• _GIVEN DATA_

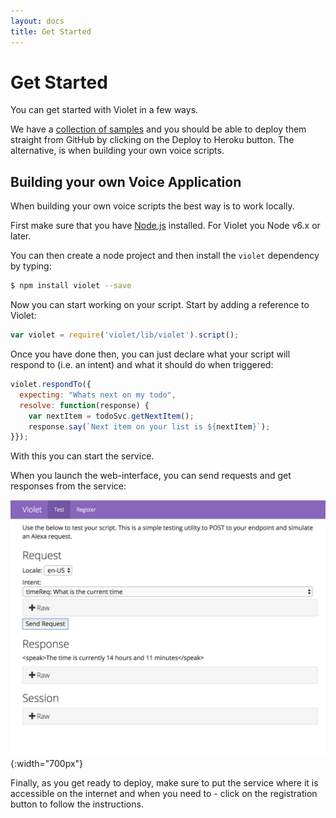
 ```yaml
---
layout: docs
title: Get Started
---
```

# Get Started

You can get started with Violet in a few ways.

We have a [collection of samples](https://github.com/salesforce/violet-samples) and you should be able to deploy them straight from GitHub by clicking on the Deploy to Heroku button. The alternative, is when building your own voice scripts.

## Building your own Voice Application

When building your own voice scripts the best way is to work locally.

First make sure that you have [Node.js](https://nodejs.org) installed. For Violet you Node v6.x or later.

You can then create a node project and then install the `violet` dependency by typing:
```bash
$ npm install violet --save
```

Now you can start working on your script. Start by adding a reference to Violet:
```javascript
var violet = require('violet/lib/violet').script();
```

Once you have done then, you can just declare what your script will respond to (i.e. an intent) and what it should do when triggered:
```javascript
violet.respondTo({
  expecting: "Whats next on my todo",
  resolve: function(response) {
    var nextItem = todoSvc.getNextItem();
    response.say(`Next item on your list is ${nextItem}`);
}});
```

With this you can start the service.

When you launch the web-interface, you can send requests and get responses from the service:

![Alt text](/assets/images/content/web-tooling-ss.png){:width="700px"}

Finally, as you get ready to deploy, make sure to put the service where it is accessible on the internet and when you need to - click on the registration button to follow the instructions.
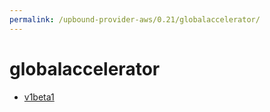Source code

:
 ```yaml
---
permalink: /upbound-provider-aws/0.21/globalaccelerator/
---
```


# globalaccelerator



* [v1beta1](v1beta1/index.md)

• _DIRECTIONS FOR THIS TASK_
Only what runs from the line with "When building your own voice scripts the" through the last line of the listing above belongs in the answer, set down exactly and free of pictures.

• _EXERCISE RESULT_
When building your own voice scripts the best way is to work locally.

First make sure that you have [Node.js](https://nodejs.org) installed. For Violet you Node v6.x or later.

You can then create a node project and then install the `violet` dependency by typing:
```bash
$ npm install violet --save
```

Now you can start working on your script. Start by adding a reference to Violet:
```javascript
var violet = require('violet/lib/violet').script();
```

Once you have done then, you can just declare what your script will respond to (i.e. an intent) and what it should do when triggered:
```javascript
violet.respondTo({
  expecting: "Whats next on my todo",
  resolve: function(response) {
    var nextItem = todoSvc.getNextItem();
    response.say(`Next item on your list is ${nextItem}`);
}});
```

With this you can start the service.

When you launch the web-interface, you can send requests and get responses from the service:

![Alt text](/assets/images/content/web-tooling-ss.png){:width="700px"}

Finally, as you get ready to deploy, make sure to put the service where it is accessible on the internet and when you need to - click on the registration button to follow the instructions.
Source code

:
 ```yaml
---
permalink: /upbound-provider-aws/0.21/globalaccelerator/
---
```


# globalaccelerator



* [v1beta1](v1beta1/index.md)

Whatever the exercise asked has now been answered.